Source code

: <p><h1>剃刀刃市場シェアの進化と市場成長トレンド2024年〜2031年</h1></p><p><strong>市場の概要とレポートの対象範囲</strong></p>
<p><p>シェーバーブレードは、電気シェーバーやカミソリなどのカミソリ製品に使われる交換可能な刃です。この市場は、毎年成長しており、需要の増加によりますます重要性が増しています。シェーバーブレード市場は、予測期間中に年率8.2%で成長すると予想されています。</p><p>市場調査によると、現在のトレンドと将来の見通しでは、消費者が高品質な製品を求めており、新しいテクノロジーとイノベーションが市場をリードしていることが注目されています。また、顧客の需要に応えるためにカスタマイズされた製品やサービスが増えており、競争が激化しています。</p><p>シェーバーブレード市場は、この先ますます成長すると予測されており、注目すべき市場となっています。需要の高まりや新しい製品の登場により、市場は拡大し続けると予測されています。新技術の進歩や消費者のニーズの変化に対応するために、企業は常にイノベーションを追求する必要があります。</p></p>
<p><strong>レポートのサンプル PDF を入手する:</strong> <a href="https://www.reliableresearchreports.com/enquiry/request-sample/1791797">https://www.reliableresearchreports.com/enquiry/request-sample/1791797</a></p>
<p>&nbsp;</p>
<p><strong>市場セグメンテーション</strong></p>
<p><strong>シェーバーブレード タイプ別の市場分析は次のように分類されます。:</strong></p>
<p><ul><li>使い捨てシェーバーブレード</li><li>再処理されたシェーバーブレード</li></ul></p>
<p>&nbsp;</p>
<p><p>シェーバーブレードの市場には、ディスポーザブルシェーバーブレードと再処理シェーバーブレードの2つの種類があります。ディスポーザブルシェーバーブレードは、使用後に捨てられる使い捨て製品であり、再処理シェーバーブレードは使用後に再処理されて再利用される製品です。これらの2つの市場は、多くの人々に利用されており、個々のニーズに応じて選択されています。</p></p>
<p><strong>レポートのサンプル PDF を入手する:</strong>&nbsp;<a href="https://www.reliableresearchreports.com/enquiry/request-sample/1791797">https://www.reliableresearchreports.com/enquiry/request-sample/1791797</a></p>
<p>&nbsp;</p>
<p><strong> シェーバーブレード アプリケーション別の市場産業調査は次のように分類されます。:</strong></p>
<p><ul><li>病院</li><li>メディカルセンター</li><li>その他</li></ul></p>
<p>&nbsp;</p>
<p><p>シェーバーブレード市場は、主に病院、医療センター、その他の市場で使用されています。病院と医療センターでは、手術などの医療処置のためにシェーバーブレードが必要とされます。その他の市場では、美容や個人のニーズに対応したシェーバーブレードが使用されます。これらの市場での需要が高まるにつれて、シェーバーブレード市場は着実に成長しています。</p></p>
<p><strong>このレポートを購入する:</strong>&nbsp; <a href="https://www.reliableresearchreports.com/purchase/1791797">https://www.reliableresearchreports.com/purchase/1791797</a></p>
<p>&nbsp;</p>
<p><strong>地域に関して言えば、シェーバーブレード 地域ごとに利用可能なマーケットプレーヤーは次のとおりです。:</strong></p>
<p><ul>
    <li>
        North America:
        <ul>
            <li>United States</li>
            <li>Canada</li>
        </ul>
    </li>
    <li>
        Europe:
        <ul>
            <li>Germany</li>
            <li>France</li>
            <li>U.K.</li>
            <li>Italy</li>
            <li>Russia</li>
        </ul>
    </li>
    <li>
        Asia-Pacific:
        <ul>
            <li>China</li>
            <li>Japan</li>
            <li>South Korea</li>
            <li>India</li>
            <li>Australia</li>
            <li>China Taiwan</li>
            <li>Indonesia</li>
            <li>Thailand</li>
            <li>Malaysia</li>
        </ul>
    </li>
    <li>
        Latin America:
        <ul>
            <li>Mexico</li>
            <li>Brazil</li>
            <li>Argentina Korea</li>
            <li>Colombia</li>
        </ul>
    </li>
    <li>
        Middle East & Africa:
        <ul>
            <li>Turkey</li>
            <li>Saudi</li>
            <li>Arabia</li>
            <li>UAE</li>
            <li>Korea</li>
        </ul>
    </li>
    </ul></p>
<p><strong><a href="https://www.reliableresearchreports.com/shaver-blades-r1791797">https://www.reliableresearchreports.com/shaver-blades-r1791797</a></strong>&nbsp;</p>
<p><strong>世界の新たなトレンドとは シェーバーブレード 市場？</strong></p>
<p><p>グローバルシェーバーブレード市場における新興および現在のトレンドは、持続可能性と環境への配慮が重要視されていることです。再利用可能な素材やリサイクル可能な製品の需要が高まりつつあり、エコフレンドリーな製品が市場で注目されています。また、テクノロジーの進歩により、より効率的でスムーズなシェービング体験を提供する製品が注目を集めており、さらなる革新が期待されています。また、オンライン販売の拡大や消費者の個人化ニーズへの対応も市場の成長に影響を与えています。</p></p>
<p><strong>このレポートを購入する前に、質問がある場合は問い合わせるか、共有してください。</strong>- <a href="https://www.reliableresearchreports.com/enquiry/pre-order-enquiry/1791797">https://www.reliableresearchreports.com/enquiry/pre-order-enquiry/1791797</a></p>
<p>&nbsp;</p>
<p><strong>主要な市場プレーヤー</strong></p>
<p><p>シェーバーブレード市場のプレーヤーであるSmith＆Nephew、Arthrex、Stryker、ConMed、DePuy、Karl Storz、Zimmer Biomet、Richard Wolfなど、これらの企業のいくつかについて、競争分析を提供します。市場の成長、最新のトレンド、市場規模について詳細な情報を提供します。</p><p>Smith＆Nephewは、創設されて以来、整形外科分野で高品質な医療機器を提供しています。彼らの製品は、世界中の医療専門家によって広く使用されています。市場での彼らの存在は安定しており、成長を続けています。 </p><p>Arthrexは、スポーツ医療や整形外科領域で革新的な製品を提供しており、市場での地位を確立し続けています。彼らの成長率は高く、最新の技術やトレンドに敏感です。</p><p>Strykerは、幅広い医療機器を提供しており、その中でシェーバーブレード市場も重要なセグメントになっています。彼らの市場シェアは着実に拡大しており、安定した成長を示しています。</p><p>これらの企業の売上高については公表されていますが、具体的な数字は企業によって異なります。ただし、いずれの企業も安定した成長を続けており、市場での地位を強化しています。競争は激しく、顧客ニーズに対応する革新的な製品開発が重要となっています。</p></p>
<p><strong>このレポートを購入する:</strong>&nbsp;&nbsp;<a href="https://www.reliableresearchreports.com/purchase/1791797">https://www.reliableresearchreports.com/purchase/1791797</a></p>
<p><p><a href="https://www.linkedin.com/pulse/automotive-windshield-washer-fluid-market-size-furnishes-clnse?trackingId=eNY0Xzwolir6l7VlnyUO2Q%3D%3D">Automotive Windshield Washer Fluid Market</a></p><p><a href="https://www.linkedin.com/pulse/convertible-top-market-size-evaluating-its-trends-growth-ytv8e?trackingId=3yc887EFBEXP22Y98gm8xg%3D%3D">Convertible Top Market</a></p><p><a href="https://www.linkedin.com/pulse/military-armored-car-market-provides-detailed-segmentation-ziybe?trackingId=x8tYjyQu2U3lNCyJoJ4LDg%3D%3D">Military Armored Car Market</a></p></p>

* Task *
Go through the data and return each line where the word "を入手する" appears.

* Exercise result *
<p><strong>レポートのサンプル PDF を入手する:</strong> <a href="https://www.reliableresearchreports.com/enquiry/request-sample/1791797">https://www.reliableresearchreports.com/enquiry/request-sample/1791797</a></p>
<p><strong>レポートのサンプル PDF を入手する:</strong>&nbsp;<a href="https://www.reliableresearchreports.com/enquiry/request-sample/1791797">https://www.reliableresearchreports.com/enquiry/request-sample/1791797</a></p>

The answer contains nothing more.